Some voice in her mind that sounds both annoyingly and ironically close to Ted tells her that as messed up as she is, she still deserves something honest and real – she deserves not to settle.
So she lets it all go, holds herself up once again, invests her time in her work and eventually in Nick. A future with him is off the table almost right away, but at this time in her life when everything is changing around her (little Marvin's cuter than she thought possible and Barney Stinson is getting married), she needs something to hold onto just to weather the storm.
Barney.
She holds off telling Barney as long as possible because of all people, she knows that exchange will be the most painful. He's the only person in the world that could make her even consider having children; the smile on his face when she had told him she thought she was pregnant had very nearly been enough to wash away her own doubts. And the two kids, the girl with her hair and the blond boy in a suit, they linger in her mind long after that winter night they first appear. She doesn't want to see Barney's face fall into disappointment, see the sympathy, any of it. So she waits.

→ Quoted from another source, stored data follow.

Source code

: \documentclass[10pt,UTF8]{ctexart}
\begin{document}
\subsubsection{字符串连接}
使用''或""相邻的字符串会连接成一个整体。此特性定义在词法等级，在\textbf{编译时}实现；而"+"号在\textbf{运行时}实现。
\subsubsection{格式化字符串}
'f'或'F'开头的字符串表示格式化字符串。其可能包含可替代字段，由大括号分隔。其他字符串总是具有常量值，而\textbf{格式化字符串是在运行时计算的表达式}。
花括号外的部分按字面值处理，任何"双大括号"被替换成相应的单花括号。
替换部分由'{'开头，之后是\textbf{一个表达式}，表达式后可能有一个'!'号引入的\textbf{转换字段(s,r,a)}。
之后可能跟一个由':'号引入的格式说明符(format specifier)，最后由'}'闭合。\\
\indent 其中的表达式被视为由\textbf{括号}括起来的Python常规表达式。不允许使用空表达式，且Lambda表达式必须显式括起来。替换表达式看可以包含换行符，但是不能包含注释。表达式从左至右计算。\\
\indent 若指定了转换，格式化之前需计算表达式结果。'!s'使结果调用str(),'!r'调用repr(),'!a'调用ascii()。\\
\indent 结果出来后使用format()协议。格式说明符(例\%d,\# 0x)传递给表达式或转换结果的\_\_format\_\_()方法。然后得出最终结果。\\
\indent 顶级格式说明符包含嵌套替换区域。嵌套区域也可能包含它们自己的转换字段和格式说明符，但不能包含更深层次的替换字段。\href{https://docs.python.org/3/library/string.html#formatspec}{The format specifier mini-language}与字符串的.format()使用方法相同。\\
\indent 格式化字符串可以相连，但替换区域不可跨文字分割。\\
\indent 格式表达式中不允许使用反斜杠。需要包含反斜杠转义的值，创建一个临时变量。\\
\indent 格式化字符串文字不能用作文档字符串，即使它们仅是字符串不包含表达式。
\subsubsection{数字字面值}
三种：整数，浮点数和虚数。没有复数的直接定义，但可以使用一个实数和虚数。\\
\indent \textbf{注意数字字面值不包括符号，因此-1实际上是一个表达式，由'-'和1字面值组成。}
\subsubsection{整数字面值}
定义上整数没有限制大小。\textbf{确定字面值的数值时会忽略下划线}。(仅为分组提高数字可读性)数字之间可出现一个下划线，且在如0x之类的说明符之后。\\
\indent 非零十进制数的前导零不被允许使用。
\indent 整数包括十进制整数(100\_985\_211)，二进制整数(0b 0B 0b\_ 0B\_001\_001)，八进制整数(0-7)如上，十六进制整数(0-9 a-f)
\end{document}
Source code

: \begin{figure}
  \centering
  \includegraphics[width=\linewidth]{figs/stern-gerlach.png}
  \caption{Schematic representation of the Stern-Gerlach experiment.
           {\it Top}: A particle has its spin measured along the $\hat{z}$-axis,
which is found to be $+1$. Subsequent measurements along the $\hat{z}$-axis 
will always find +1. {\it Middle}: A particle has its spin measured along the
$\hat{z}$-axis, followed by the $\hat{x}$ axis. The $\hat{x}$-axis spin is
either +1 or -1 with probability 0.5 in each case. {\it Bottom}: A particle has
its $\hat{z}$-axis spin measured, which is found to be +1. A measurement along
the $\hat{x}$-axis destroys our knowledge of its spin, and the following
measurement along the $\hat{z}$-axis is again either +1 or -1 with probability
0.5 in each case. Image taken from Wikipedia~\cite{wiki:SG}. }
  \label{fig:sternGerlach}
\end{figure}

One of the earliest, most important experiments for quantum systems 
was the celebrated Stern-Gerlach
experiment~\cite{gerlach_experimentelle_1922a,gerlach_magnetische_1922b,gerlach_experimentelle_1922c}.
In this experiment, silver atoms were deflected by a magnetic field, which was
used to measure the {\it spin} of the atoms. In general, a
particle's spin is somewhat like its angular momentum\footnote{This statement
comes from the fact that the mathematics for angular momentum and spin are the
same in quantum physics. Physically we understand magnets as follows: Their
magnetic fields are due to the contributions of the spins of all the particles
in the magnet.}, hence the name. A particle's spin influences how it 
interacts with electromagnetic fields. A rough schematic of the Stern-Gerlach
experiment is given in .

It's not quite a year after she found out when it happens. At this point, she's mostly come to terms with the fact that she will never have kids. In retrospect, she can believe her reaction had less to do with a desire to have them than it had to do with the same feelings that lead to the lobster situation. Being told she can't have something or can't do something has always made Robin unreasonably inclined to do it anyway. She's far enough away from the issue now to recognize that being upset that some of her choices had been stripped away doesn't mean she really wanted kids or that she ever has.
Still, when Barney mentions the possibility of her having kids as they walk down the street together, she knows it's time to rip the band-aid off of her own heart. She's resigned herself to the fact that Barney and herself just aren't meant to be, so it won't matter to him. Maybe he'll even celebrate the fact that he'll never lose this friend to children that would take away their time together. Maybe, maybe, this will be okay.
"Actually, I uh—I can't have kids so that's not an issue," she says quickly, and he stops her in her tracks, and any hope of just blowing through this news is gone.
"Really?" he asks.
"Yeah."
And she waits, waits for any reaction at all. He looks at her for a moment and then throws his arms around her, and it's the way he hugs her that speaks volumes of everything between them. So quick and comforting and real, and she knows he understands her like no one else does. When she's lying to herself, she likes to believe their past relationship was built on sex, but she can't lie to herself when he's hugging her like this. He's not sympathetic like Marshall and Lily – he knows this hasn't changed her in some fundamental way, but also knows that she can still use the support. And he's not Ted, trying to be her solution to things he just can't fix. He's just Barney, and as he holds her, she thinks of him as her Barney.
She thinks she never wants him to stop, even as the rain comes down.
Robin didn't know back then, that in less than another year's time, his ring would be on her finger and they'd never have to let go of each other again.